This Monday, January 8, 2018, the California First District Court of Appeal issued an important decision in Alameda County Deputy Sheriffs’ Association v. Alameda County Employees’ Retirement Association (“ACDSA”). The decision is largely a win for the public employees and a reaffirmation of most of the key principles of the vested rights doctrine that protects public employee pension benefits from modification. Congratulations to Tim Talbot at Rains Lucia Stern St. Phalle & Silver, PC, and the many other labor union lawyers involved in that effort.
This is the same appellate court – albeit a different three justice panel – that issued the 2016 decisions in Marin Association of Public Employees v. MCERA and CAL FIRE Local 2881 v. CalPERS. Both of these decisions tried to reinterpret decades of California Pension Law and threatened to open the door to a new round of pension attacks. As prior blasts have informed you, we were successful in persuading the Supreme Court to grant review of both the Marin and CAL FIRE cases. The decision in ACDSA helps restore some balance, and along with a 2015 decision in Protect Our Benefits v. City & County of San Francisco, it reiterates, this time in spite of the rulings in Marin and CAL FIRE, the key principles underpinning the protection of your pension.

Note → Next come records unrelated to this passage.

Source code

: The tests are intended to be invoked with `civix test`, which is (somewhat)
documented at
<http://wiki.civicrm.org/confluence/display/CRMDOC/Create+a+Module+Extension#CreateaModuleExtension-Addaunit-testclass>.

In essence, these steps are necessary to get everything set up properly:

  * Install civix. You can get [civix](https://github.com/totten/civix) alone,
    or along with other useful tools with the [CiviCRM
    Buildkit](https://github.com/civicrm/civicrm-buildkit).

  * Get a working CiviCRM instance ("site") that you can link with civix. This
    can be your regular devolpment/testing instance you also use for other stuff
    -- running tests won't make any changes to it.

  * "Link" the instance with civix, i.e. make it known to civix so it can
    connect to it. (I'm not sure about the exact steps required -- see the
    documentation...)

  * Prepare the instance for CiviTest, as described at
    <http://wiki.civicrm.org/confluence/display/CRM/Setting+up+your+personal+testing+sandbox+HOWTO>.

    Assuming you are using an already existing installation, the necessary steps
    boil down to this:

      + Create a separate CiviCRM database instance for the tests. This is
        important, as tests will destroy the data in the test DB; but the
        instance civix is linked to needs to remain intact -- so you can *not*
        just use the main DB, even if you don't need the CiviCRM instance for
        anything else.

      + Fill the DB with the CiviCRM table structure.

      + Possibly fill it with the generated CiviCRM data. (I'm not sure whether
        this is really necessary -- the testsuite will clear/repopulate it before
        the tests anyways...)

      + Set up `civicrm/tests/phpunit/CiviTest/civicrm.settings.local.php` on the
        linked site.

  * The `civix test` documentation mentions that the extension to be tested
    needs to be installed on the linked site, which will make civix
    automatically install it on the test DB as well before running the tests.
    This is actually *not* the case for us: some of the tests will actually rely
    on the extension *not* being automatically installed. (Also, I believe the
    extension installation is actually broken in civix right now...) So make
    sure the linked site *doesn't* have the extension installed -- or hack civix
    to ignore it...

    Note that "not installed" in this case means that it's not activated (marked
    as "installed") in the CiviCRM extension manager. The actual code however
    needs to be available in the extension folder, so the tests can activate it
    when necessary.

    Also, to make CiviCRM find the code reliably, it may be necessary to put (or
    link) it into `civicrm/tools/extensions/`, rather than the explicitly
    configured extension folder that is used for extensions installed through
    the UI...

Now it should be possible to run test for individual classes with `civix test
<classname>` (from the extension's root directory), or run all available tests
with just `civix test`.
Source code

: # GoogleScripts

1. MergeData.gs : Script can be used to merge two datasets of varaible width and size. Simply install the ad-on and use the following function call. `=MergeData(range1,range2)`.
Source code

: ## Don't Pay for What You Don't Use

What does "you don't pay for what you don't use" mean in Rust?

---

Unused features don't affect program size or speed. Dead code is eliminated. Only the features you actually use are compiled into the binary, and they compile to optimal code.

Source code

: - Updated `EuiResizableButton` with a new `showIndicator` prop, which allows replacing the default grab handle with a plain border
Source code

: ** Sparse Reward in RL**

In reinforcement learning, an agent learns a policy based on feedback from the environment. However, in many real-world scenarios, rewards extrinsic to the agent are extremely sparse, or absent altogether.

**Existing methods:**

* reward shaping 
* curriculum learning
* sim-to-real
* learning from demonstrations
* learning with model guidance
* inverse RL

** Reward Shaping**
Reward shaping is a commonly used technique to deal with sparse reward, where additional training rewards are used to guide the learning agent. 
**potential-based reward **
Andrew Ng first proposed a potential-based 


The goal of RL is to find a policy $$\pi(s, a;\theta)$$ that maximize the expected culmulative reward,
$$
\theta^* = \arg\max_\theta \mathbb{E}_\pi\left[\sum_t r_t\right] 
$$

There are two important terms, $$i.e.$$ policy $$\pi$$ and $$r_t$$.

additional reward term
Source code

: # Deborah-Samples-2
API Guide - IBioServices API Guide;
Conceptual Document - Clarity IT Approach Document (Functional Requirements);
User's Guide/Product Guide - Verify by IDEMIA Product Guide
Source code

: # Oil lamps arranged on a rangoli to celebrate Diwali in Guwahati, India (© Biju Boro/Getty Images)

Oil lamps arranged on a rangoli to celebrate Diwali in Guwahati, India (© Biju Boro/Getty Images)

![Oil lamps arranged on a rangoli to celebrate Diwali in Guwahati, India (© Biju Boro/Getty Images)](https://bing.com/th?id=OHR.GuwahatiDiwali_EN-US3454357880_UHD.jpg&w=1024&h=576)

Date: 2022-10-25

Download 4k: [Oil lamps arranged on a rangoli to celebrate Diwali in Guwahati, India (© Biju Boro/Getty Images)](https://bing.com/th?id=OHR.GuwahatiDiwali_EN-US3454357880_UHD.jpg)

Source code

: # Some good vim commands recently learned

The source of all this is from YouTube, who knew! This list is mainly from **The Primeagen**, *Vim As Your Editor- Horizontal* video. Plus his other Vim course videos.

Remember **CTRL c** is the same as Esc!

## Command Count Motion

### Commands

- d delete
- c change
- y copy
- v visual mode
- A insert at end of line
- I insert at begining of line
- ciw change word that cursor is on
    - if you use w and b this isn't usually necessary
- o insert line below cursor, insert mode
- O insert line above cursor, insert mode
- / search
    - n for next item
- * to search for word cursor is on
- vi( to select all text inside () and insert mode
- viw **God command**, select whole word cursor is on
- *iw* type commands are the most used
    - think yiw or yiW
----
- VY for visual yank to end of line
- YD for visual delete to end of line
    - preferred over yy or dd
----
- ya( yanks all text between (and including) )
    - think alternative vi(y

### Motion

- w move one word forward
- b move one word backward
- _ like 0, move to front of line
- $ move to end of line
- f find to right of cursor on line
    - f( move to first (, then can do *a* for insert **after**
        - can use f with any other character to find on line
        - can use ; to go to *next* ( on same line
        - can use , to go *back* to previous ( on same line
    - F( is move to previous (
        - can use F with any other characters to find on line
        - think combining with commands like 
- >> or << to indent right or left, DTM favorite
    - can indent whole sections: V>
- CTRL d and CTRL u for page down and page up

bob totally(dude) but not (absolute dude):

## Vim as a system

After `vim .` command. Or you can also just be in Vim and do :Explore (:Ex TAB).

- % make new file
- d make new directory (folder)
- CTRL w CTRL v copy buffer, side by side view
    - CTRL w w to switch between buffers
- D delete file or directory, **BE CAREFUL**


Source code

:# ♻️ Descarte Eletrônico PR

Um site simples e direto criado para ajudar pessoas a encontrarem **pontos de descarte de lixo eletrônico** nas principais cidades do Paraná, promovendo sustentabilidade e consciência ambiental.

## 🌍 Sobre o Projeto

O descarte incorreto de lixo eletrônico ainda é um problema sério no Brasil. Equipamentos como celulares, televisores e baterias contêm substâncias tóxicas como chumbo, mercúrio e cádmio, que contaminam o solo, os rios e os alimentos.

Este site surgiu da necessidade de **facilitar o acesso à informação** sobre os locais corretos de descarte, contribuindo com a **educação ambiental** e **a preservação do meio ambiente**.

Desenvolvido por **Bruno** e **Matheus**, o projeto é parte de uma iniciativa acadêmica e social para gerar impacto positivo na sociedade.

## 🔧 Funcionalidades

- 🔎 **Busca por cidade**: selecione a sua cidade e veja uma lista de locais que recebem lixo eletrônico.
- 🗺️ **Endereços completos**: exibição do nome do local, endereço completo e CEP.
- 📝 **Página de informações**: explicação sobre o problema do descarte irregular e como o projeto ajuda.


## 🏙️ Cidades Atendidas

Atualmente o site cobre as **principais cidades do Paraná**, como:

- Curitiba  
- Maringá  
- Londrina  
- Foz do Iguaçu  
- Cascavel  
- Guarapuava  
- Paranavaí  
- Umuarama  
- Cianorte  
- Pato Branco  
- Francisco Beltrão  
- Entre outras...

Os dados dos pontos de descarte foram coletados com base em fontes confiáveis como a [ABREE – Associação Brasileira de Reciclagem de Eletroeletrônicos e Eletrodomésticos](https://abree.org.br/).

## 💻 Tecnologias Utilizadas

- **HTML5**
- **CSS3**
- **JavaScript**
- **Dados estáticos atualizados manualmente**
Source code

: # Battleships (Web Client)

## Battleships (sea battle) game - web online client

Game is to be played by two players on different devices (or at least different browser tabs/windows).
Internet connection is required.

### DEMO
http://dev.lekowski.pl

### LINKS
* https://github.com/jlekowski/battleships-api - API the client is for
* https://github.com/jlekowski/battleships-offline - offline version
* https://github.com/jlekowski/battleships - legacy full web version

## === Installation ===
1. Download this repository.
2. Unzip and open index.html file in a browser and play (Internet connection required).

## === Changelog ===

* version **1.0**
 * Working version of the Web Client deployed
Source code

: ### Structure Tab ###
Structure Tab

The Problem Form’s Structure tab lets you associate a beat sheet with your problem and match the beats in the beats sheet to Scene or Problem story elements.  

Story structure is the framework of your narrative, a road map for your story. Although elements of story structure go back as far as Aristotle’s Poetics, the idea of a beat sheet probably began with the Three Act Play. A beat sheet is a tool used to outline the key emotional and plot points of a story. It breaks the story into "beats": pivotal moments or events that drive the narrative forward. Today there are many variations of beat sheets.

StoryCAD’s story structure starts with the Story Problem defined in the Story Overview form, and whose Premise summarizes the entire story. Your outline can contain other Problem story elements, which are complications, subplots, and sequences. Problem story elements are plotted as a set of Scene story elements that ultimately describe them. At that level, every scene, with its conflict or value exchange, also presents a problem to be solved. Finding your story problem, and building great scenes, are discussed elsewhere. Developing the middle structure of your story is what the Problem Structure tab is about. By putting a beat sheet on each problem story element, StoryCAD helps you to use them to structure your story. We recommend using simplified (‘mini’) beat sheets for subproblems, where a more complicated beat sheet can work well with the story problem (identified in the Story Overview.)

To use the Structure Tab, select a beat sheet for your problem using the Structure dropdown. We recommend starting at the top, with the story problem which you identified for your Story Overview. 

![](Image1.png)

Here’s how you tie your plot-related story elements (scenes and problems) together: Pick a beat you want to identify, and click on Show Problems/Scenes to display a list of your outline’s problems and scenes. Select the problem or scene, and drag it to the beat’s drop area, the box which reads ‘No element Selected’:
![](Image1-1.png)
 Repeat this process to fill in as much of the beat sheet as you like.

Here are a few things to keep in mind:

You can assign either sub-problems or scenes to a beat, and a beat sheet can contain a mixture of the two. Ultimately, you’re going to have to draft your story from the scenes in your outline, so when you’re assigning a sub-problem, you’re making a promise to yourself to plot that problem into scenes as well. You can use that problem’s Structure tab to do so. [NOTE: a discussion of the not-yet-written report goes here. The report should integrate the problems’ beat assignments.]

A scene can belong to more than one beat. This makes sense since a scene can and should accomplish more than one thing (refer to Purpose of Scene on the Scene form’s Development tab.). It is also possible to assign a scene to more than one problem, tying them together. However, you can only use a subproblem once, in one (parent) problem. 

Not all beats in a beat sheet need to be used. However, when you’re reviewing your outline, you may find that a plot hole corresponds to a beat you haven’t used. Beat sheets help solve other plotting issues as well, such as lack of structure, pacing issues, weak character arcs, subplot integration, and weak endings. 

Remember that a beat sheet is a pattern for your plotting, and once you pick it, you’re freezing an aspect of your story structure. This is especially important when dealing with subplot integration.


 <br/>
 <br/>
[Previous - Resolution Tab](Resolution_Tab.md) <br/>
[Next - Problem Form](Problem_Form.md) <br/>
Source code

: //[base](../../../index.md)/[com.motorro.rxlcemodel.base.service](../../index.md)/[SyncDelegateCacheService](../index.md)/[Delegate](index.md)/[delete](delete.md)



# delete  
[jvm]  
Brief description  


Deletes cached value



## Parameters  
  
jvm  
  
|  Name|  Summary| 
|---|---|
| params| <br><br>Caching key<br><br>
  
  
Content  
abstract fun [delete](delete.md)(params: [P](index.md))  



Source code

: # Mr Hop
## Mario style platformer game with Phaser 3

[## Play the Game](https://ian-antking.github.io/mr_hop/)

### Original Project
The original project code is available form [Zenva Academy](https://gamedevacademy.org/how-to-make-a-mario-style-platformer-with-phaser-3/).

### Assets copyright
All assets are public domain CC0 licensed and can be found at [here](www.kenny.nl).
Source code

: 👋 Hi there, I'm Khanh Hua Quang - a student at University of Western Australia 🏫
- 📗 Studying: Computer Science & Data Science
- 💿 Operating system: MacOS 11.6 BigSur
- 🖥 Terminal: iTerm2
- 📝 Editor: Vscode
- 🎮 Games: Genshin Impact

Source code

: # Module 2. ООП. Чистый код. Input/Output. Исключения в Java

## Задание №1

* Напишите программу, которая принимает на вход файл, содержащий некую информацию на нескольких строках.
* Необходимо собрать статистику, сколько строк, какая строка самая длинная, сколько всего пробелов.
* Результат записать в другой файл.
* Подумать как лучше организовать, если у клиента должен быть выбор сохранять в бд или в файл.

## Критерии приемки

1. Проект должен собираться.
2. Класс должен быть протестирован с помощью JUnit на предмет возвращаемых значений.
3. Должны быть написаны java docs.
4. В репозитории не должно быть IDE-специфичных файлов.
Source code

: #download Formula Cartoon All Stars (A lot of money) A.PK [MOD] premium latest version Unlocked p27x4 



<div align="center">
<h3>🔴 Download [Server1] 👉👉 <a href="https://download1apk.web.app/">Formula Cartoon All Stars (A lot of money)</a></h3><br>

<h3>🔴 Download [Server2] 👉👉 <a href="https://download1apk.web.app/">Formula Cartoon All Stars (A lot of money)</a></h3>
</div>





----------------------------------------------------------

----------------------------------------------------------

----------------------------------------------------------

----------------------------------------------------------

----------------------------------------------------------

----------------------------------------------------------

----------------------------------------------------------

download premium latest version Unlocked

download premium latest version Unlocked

Here are the key takeaways from the ACDSA decision:
— When premiums are lawfully included in pension calculations, current employees acquire a vested constitutional right to pension benefits based on those pay items. After PEPRA some county retirement boards no longer treated some premiums as pensionable. ACDSA says that was unlawful and it rejects Marin, which reached the opposite conclusion.
— ACDSA criticized the Marin court’s reliance on generalized claims of a “pension crisis” as the justification for impairing pension rights. ACDSA emphasized – consistent with prior cases – that in order to justify impairing a benefit, the employer must make a compelling case against the particular benefit and not, as Marin did, against pension systems as a whole. Speculation about a pension crisis will not cut it.
— Whereas Marin held that employees are only entitled to a “reasonable” pension, ACDSA held that Marin got it wrong. The correct test is whether the impairment of the promised benefit is “reasonable.” ACDSA held that PEPRA failed to justify why it was targeting particular benefits of current employees. The court’s analysis must focus on the real impact to employees of the disadvantages caused by the enactment – mere speculation is insufficient.
ACDSA proffers a far more well-reasoned decision than in Marin or CAL FIRE. Ultimately, however, the California Supreme Court will resolve these opposing views of the First District Court of Appeal.